# Cost Function

##### Updated: December 1, 2020

The measurement of accuracy of a hypothesis function. The accuracy is given as an average difference of all the results of the hypothesis from the inputs (\(x\)’s) to the outputs (\(y\)’s).

\begin{equation} J(\Theta_{0},\Theta_{1})=\frac{1}{2m}\sum_{i=1}^{m}(h_{\Theta}(x_{i}) - y_{i})^{2} \end{equation}

where \(m\) is the number of inputs (e.g. training examples)

This function is also known as the `squared error function`

or `mean squared error`

. The \(\frac{1}{2}\) is a convenience for the cancellation of the 2 which will be present due to the squared term being derived (see gradient descent).

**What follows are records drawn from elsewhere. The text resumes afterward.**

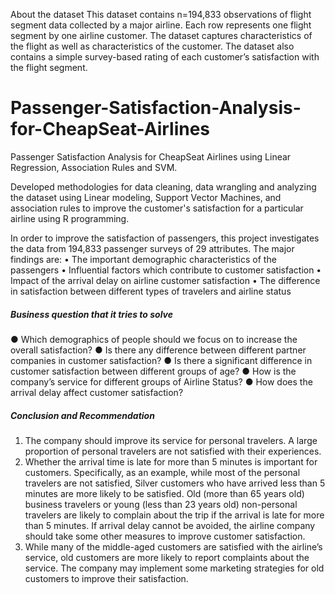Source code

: About the dataset
This dataset contains n=194,833 observations of flight segment data collected by a major airline. Each row represents one flight segment by one airline customer. The dataset captures characteristics of the flight as well as characteristics of the customer. The dataset also contains a simple survey-based rating of each customer’s satisfaction with the flight segment.

# Passenger-Satisfaction-Analysis-for-CheapSeat-Airlines

Passenger Satisfaction Analysis for CheapSeat Airlines using Linear Regression, Association Rules and SVM.


Developed methodologies for data cleaning, data wrangling and analyzing the dataset using Linear modeling, Support Vector Machines, and association rules to improve the customer's satisfaction for a particular airline using R programming.

In order to improve the satisfaction of passengers, this project investigates the data from 194,833 passenger surveys of 29 attributes. The major findings are:
•	The important demographic characteristics of the passengers
•	Influential factors which contribute to customer satisfaction
•	Impact of the arrival delay on airline customer satisfaction
•	The difference in satisfaction between different types of travelers and airline status

##### Business question that it tries to solve

●	Which demographics of people should we focus on to increase the overall satisfaction?
●	Is there any difference between different partner companies in customer satisfaction?
●	Is there a significant difference in customer satisfaction between different groups of age? 
●	How is the company’s service for different groups of Airline Status?
●	How does the arrival delay affect customer satisfaction?


##### Conclusion and Recommendation
1)	The company should improve its service for personal travelers. A large proportion of personal travelers are not satisfied with their experiences.
2)	Whether the arrival time is late for more than 5 minutes is important for customers. Specifically, as an example, while most of the personal travelers are not satisfied, Silver customers who have arrived less than 5 minutes are more likely to be satisfied. Old (more than 65 years old) business travelers or young (less than 23 years old) non-personal travelers are likely to complain about the trip if the arrival is late for more than 5 minutes. If arrival delay cannot be avoided, the airline company should take some other measures to improve customer satisfaction.
3)	While many of the middle-aged customers are satisfied with the airline’s service, old customers are more likely to report complaints about the service. The company may implement some marketing strategies for old customers to improve their satisfaction.
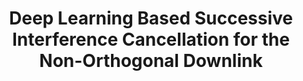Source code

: ---
layout: detail
year: 2022
venue: "IEEE Trans. Veh. Technol."
title: "Deep Learning Based Successive Interference Cancellation for the Non-Orthogonal Downlink"
authors: ["dr-thien_van_luong", "n-shlezinger", "c-xu", "t-m-hoang", "y-c-eldar", "l-hanzo"]
ieee: "T. V. Luong, N. Shlezinger, C. Xu, T. M. Hoang, Y. C. Eldar, and L. Hanzo, \"Deep Learning Based Successive Interference Cancellation for the Non-Orthogonal Downlink,\" IEEE Trans. Veh. Technol., vol. 71, no. 11, pp. 11876-11888, Nov. 2022."
doi: "10.1109/TVT.2022.3190XXX"
project: "ai-for-healthcare"
---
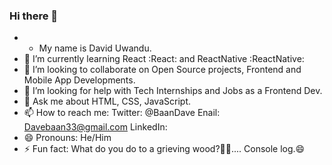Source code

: ### Hi there 👋
- -  My name is David Uwandu.
- 🌱 I’m currently learning React :React: and ReactNative :ReactNative:
- 👯 I’m looking to collaborate on Open Source projects, Frontend and Mobile App Developments.
- 🤔 I’m looking for help with Tech Internships and Jobs as a Frontend Dev.
- 💬 Ask me about HTML, CSS, JavaScript.
- 📫 How to reach me: 
      Twitter: @BaanDave
      Enail: Davebaan33@gmail.com
      LinkedIn: 
- 😄 Pronouns: He/Him
- ⚡ Fun fact: What do you do to a grieving wood?🤔💬.... Console log.😄
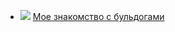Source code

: * ![](/books/prose_classic/Джером%20Клапка%20Джером/Мое%20знакомство%20с%20бульдогами.jpg) [Мое знакомство с бульдогами](/books/prose_classic/Джером%20Клапка%20Джером/Мое%20знакомство%20с%20бульдогами)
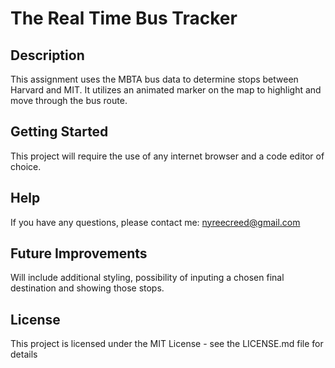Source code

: # The Real Time Bus Tracker<br>
## Description
This assignment uses the MBTA bus data to determine stops between Harvard and MIT. It utilizes an animated marker on the map to highlight and move through the bus route.<br>
## Getting Started
This project will require the use of any internet browser and a code editor of choice.<br>
## Help
If you have any questions, please contact me: nyreecreed@gmail.com<br>
## Future Improvements
Will include additional styling, possibility of inputing a chosen final destination and showing those stops.<br>
## License
This project is licensed under the MIT License - see the LICENSE.md file for details
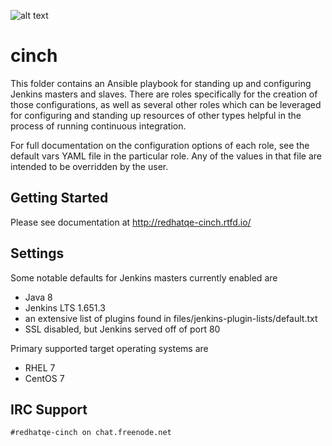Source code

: ![alt text](https://travis-ci.org/RedHatQE/cinch.svg?branch=master "build status")

# cinch

This folder contains an Ansible playbook for standing up and configuring
Jenkins masters and slaves. There are roles specifically for the creation of
those configurations, as well as several other roles which can be leveraged
for configuring and standing up resources of other types helpful in the
process of running continuous integration.

For full documentation on the configuration options of each role, see the
default vars YAML file in the particular role. Any of the values in that file
are intended to be overridden by the user.

Getting Started
---------------

Please see documentation at http://redhatqe-cinch.rtfd.io/

Settings
--------

Some notable defaults for Jenkins masters currently enabled are
- Java 8
- Jenkins LTS 1.651.3
- an extensive list of plugins found in files/jenkins-plugin-lists/default.txt
- SSL disabled, but Jenkins served off of port 80

Primary supported target operating systems are
- RHEL 7
- CentOS 7

IRC Support
---------------

`#redhatqe-cinch on chat.freenode.net`

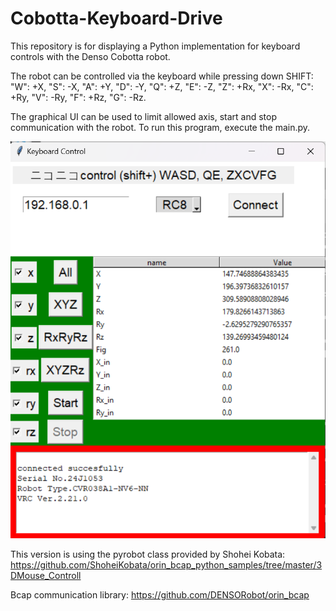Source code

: # Cobotta-Keyboard-Drive
This repository is for displaying a Python implementation for keyboard controls with the Denso Cobotta robot.

The robot can be controlled via the keyboard while pressing down SHIFT:
"W": +X, "S": -X, 
"A": +Y, "D": -Y, 
"Q": +Z, "E": -Z,
"Z": +Rx, "X": -Rx, 
"C": +Ry, "V": -Ry, 
"F": +Rz, "G": -Rz.

The graphical UI can be used to limit allowed axis, start and stop communication with the robot. To run this program, execute the main.py.

![Graphical UI](img/GUI.png)

This version is using the pyrobot class provided by Shohei Kobata:
https://github.com/ShoheiKobata/orin_bcap_python_samples/tree/master/3DMouse_Controll

Bcap communication library:
https://github.com/DENSORobot/orin_bcap
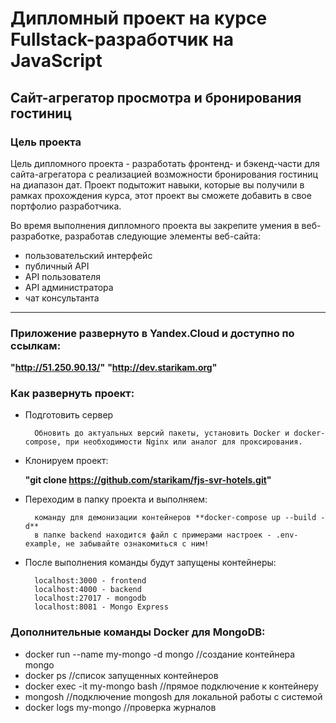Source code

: # Дипломный проект на курсе Fullstack-разработчик на JavaScript

## Cайт-агрегатор просмотра и бронирования гостиниц

### Цель проекта

Цель дипломного проекта - разработать фронтенд- и бэкенд-части для сайта-агрегатора с реализацией возможности бронирования гостиниц на диапазон дат. Проект подытожит навыки, которые вы получили в рамках прохождения курса, этот проект вы сможете добавить в свое портфолио разработчика.

Во время выполнения дипломного проекта вы закрепите умения в веб-разработке, разработав следующие элементы веб-сайта:

- пользовательский интерфейс
- публичный API
- API пользователя
- API администратора
- чат консультанта

-----

### Приложение развернуто в Yandex.Cloud и доступно по ссылкам:
   **"http://51.250.90.13/"**
   **"http://dev.starikam.org"**

### Как развернуть проект:

- Подготовить сервер

        Обновить до актуальных версий пакеты, установить Docker и docker-compose, при необходимости Nginx или аналог для проксирования.

- Клонируем проект:

    **"git clone https://github.com/starikam/fjs-svr-hotels.git"**

- Переходим в папку проекта и выполняем:

        команду для демонизации контейнеров **docker-compose up --build -d**
        в папке backend находится файл с примерами настроек - .env-example, не забывайте ознакомиться с ним!

- После выполнения команды будут запущены контейнеры:

        localhost:3000 - frontend
        localhost:4000 - backend
        localhost:27017 - mongodb
        localhost:8081 - Mongo Express

### Дополнительные команды Docker для MongoDB:

- docker run --name my-mongo -d mongo //создание контейнера mongo
- docker ps //список запущенных контейнеров
- docker exec -it my-mongo bash //прямое подключение к контейнеру
- mongosh //подключение mongosh для локальной работы с системой
- docker logs my-mongo //проверка журналов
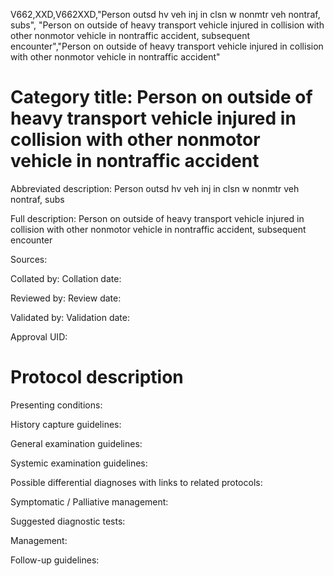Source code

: V662,XXD,V662XXD,"Person outsd hv veh inj in clsn w nonmtr veh nontraf, subs", "Person on outside of heavy transport vehicle injured in collision with other nonmotor vehicle in nontraffic accident, subsequent encounter","Person on outside of heavy transport vehicle injured in collision with other nonmotor vehicle in nontraffic accident"
# Category title: Person on outside of heavy transport vehicle injured in collision with other nonmotor vehicle in nontraffic accident

Abbreviated description: Person outsd hv veh inj in clsn w nonmtr veh nontraf, subs

Full description: Person on outside of heavy transport vehicle injured in collision with other nonmotor vehicle in nontraffic accident, subsequent encounter

Sources:

Collated by:
Collation date:

Reviewed by:
Review date:

Validated by:
Validation date:

Approval UID:

# Protocol description

Presenting conditions:

History capture guidelines:

General examination guidelines:

Systemic examination guidelines:

Possible differential diagnoses with links to related protocols:

Symptomatic / Palliative management:

Suggested diagnostic tests:

Management:

Follow-up guidelines:

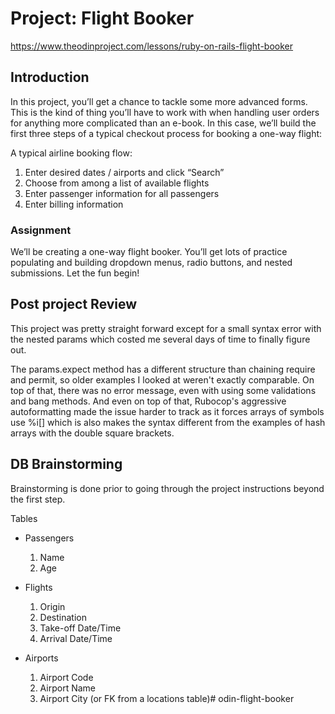 # Project: Flight Booker

https://www.theodinproject.com/lessons/ruby-on-rails-flight-booker

## Introduction

In this project, you’ll get a chance to tackle some more advanced forms. This is the kind of thing you’ll have to work with when handling user orders for anything more complicated than an e-book. In this case, we’ll build the first three steps of a typical checkout process for booking a one-way flight:

A typical airline booking flow:

1. Enter desired dates / airports and click “Search”
1. Choose from among a list of available flights
1. Enter passenger information for all passengers
1. Enter billing information

### Assignment

We’ll be creating a one-way flight booker. You’ll get lots of practice populating and building dropdown menus, radio buttons, and nested submissions. Let the fun begin!

## Post project Review

This project was pretty straight forward except for a small syntax error with the nested params which costed me several days of time to finally figure out.

The params.expect method has a different structure than chaining require and permit, so older examples I looked at weren't exactly comparable. On top of that, there was no error message, even with using some validations and bang methods. And even on top of that, Rubocop's aggressive autoformatting made the issue harder to track as it forces arrays of symbols use %i[] which is also makes the syntax different from the examples of hash arrays with the double square brackets.

## DB Brainstorming

Brainstorming is done prior to going through the project instructions beyond the first step.

Tables
- Passengers
    1. Name
    1. Age

- Flights
    1. Origin
    1. Destination
    1. Take-off Date/Time
    1. Arrival Date/Time

- Airports
    1. Airport Code
    1. Airport Name
    1. Airport City (or FK from a locations table)# odin-flight-booker
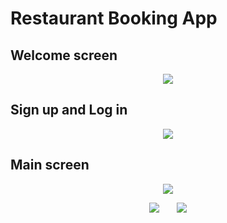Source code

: # Restaurant Booking App

## Welcome screen

<p align="center">
<img " src="https://user-images.githubusercontent.com/75011041/206645188-2c2c37a3-5137-47d0-9683-601506c4edcc.jpg">
</p>


## Sign up and Log in
<p align="center" margin: 5px;>
<img src="https://user-images.githubusercontent.com/75011041/206644942-d40f3681-f48a-4a68-937a-e31096739cf0.jpg">
</p>
                                                                                                                
## Main screen
           
<p align="center">
<img src="https://user-images.githubusercontent.com/75011041/206650390-77f2729b-4a8e-4eb5-ad11-a95fe0a7d223.jpg">
</p>                                                                                                                
                                                                                                                
<p align="center">
<img src="https://user-images.githubusercontent.com/75011041/206464290-fd2e6165-8fb8-40a3-8ecf-e80053fbd3c8.png">
 &nbsp; &nbsp; &nbsp;
<img src="https://user-images.githubusercontent.com/75011041/206464290-fd2e6165-8fb8-40a3-8ecf-e80053fbd3c8.png">
</p>

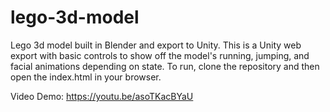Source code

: # lego-3d-model
Lego 3d model built in Blender and export to Unity. This is a Unity web export with basic controls 
to show off the model's running, jumping, and facial animations depending on state. To run, clone the repository
and then open the index.html in your browser.

Video Demo: https://youtu.be/asoTKacBYaU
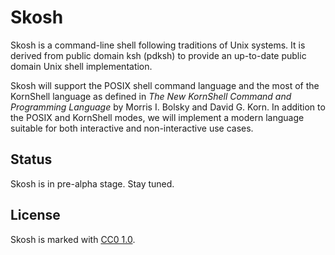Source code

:# Skosh

Skosh is a command-line shell following traditions of Unix systems.
It is derived from public domain ksh (pdksh) to provide an up-to-date public
domain Unix shell implementation.

Skosh will support the POSIX shell command language and the most of the
KornShell language as defined in *The New KornShell Command and Programming
Language* by Morris I. Bolsky and David G. Korn.
In addition to the POSIX and KornShell modes, we will implement a modern
language suitable for both interactive and non-interactive use cases.

## Status

Skosh is in pre-alpha stage. Stay tuned.

## License

Skosh is marked with [CC0 1.0].

[CC0 1.0]: https://creativecommons.org/publicdomain/zero/1.0/
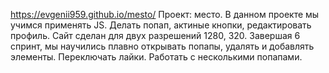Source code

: https://evgenii959.github.io/mesto/
Проект: место.
В данном проекте мы учимся применять JS. Делать попап, актиные кнопки, редактировать профиль. Сайт сделан для двух разрешений 1280, 320. Завершая 6 спринт, мы научились плавно открывать попапы, удалять и добавлять элементы. Переключать лайки. Работать с несколькими попапами.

The basic idea of the `cost function`

is to choose a \(\Theta_{0}\) and \(\Theta_{1}\) such that the \(h_{\Theta}(x)\) is as close to \(y\), as possible, for our training examples \((x,y)\).

In an ideal world, the `cost function`

would have a value of 0 (i.e. \(J(\Theta_{0},\Theta_{1}) = 0\)), which would imply we have a straight line which passes through each of our data points and that we can, with perfect accuracy, predict any new data point which may come into our set.